U.S. Sen. Johnny Isakson lives by a set of principles that have guided his success as a husband and father, businessman and political leader.

He talked about those values in a commencement speech at the Darlington School in Rome last May, sharing “six silent secrets” for a happy and successful life, as the Rome News-Tribune reported.

The first “secret,” the senator said, is to “learn every single day that goes by,” for knowledge is a building block process. Next, respect for others is necessary. Live by ethical principles, he said, the simplest rule being to follow the Golden Rule, and when in doubt, listen to conscience.

The next “secrets,” Isakson said, are love for your fellowman and having faith. Finally, he counseled the young people: “You can be anything you want to be if you’re willing to dream.” And he said the graduates should not lower their dreams to reach what seems a reachable goal but instead dream bigger.

Isakson knows what’s he talking about. After serving in the Georgia Air National Guard and graduating from UGA, he went into the real estate business and put in two decades as president of the company. He discovered an interest in politics and ran for a seat in the Georgia House of Representatives in 1974 but lost. Unfazed, he ran again and won two years later — then won six more terms.

He raised his sights in 1990, gaining the Republican nomination for governor in what was a heavily Democratic state. He lost. But his dream was still alive. He won a seat in the Georgia Senate in 1992, and then ran for the Republican nomination for the U.S. Senate in 1996. He lost. But his dream lived on, and in the 1999 special election to succeed Newt Gingrich, Isakson won election to the U.S. House.

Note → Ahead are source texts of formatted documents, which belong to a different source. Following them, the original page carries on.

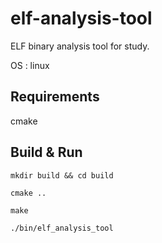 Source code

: # elf-analysis-tool
ELF binary analysis tool for study.

OS : linux

## Requirements
cmake

## Build & Run
`mkdir build && cd build`

`cmake ..`

`make`

`./bin/elf_analysis_tool`
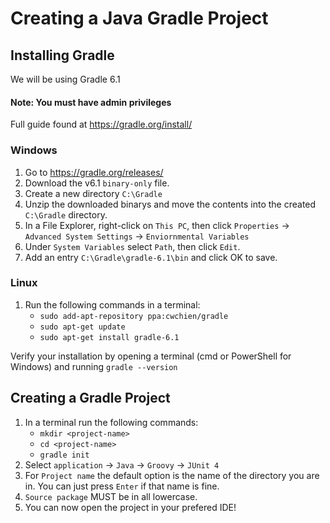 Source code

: # Creating a Java Gradle Project

## Installing Gradle

We will be using Gradle 6.1

#### Note: You must have admin privileges

Full guide found at https://gradle.org/install/

### Windows

1. Go to https://gradle.org/releases/
1. Download the v6.1 `binary-only` file.
1. Create a new directory `C:\Gradle`
1. Unzip the downloaded binarys and move the contents
into the created `C:\Gradle` directory.
1. In a File Explorer, right-click on `This PC`, then click `Properties` -> `Advanced System Settings` -> `Enviornmental Variables`
1. Under `System Variables` select `Path`, then click `Edit`.
1. Add an entry `C:\Gradle\gradle-6.1\bin` and click OK to save.

### Linux

1. Run the following commands in a terminal:
   - `sudo add-apt-repository ppa:cwchien/gradle`
   - `sudo apt-get update`
   - `sudo apt-get install gradle-6.1`

Verify your installation by opening a terminal \(cmd or
PowerShell for Windows\) and running `gradle --version`

## Creating a Gradle Project

1. In a terminal run the following commands:
   -  `mkdir <project-name>`
   - `cd <project-name>`
   - `gradle init`
1. Select `application` -> `Java` -> `Groovy` -> `JUnit 4`
1. For `Project name` the default option is the name of the directory you are in. You can just press `Enter` if that name is fine.
1. `Source package` MUST be in all lowercase.
1. You can now open the project in your prefered IDE! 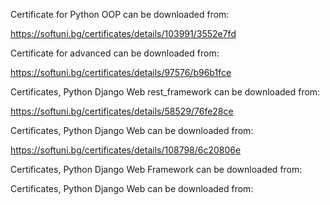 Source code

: Cеrtificate for Python OOP can be downloaded from:

https://softuni.bg/certificates/details/103991/3552e7fd

Cеrtificate for advanced can be downloaded from:

https://softuni.bg/certificates/details/97576/b96b1fce

Certificates, Python Django Web rest_framework can be downloaded from:

https://softuni.bg/certificates/details/58529/76fe28ce

Certificates, Python Django Web can be downloaded from:

https://softuni.bg/certificates/details/108798/6c20806e

Certificates, Python Django Web Framework can be downloaded from:

Certificates, Python Django Web can be downloaded from:
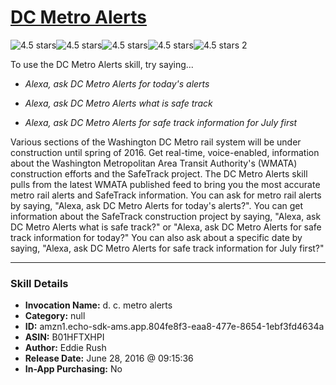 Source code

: # [DC Metro Alerts](http://alexa.amazon.com/#skills/amzn1.echo-sdk-ams.app.804fe8f3-eaa8-477e-8654-1ebf3fd4634a)
![4.5 stars](../../images/ic_star_black_18dp_1x.png)![4.5 stars](../../images/ic_star_black_18dp_1x.png)![4.5 stars](../../images/ic_star_black_18dp_1x.png)![4.5 stars](../../images/ic_star_black_18dp_1x.png)![4.5 stars](../../images/ic_star_half_black_18dp_1x.png) 2

To use the DC Metro Alerts skill, try saying...

* *Alexa, ask DC Metro Alerts for today's alerts*

* *Alexa, ask DC Metro Alerts what is safe track*

* *Alexa, ask DC Metro Alerts for safe track information for July first*

Various sections of the Washington DC Metro rail system will be under construction until spring of 2016. Get real-time, voice-enabled,  information about the Washington Metropolitan Area Transit Authority's (WMATA) construction efforts and the SafeTrack project. The DC Metro Alerts skill pulls from the latest WMATA published feed to bring you the most accurate metro rail alerts and SafeTrack information. You can ask for metro rail alerts by saying, "Alexa, ask DC Metro Alerts for today's alerts?". You can get information about the SafeTrack construction project by saying, "Alexa, ask DC Metro Alerts what is safe track?" or "Alexa, ask DC Metro Alerts for safe track information for today?" You can also ask about a specific date by saying, "Alexa, ask DC Metro Alerts for safe track information for July first?"

***

### Skill Details

* **Invocation Name:** d. c. metro alerts
* **Category:** null
* **ID:** amzn1.echo-sdk-ams.app.804fe8f3-eaa8-477e-8654-1ebf3fd4634a
* **ASIN:** B01HFTXHPI
* **Author:** Eddie Rush
* **Release Date:** June 28, 2016 @ 09:15:36
* **In-App Purchasing:** No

He was still dreaming big in 2004 when Zell Miller had his fill of the U.S. Senate and decided not to seek re-election. Isakson ran for the seat and won by a big margin, then won an endorsement term in 2010. His election to the Senate gave him the distinction of being the only Georgian to serve in the state House and Senate, the U.S. House and the Senate since the 1800s.

Last year as he prepared to run for a third term, he announced he had been diagnosed with Parkinson’s disease. His response: Work harder than ever and prove that Parkinson’s would not affect his ability to represent his state in the Senate. So he is now chairman of two Senate committees — Veterans Affairs and Ethics — the only senator chairing two committees, and he keeps a full schedule of activities. This week he is on a sort of whirlwind tour in Georgia to drive home the importance of the military facilities based in this state, a high priority. His agenda included meetings with military officials in Albany, Columbus and Warner Robins.

Isakson has been a tireless warrior in behalf of our veterans. He has given unflagging support to legislation aimed at improving and reforming the VA. Currently, he is pushing for enactment of the Veterans First Act which, he says, reforms the VA hiring and firing process and: “it gives veterans who served in wars prior to 9/11 the same caregiver benefits that post-9/11 veterans have had; it gives whistleblowers the protection they need to tell when something’s going wrong; and it gives the VA the clout to make a difference.”

Johnny Isakson is making a difference. He is working hard and effectively in behalf of our veterans —and all the citizens of Georgia as well. In my judgment, he is without question best qualified to serve our state as its senior U.S.senator.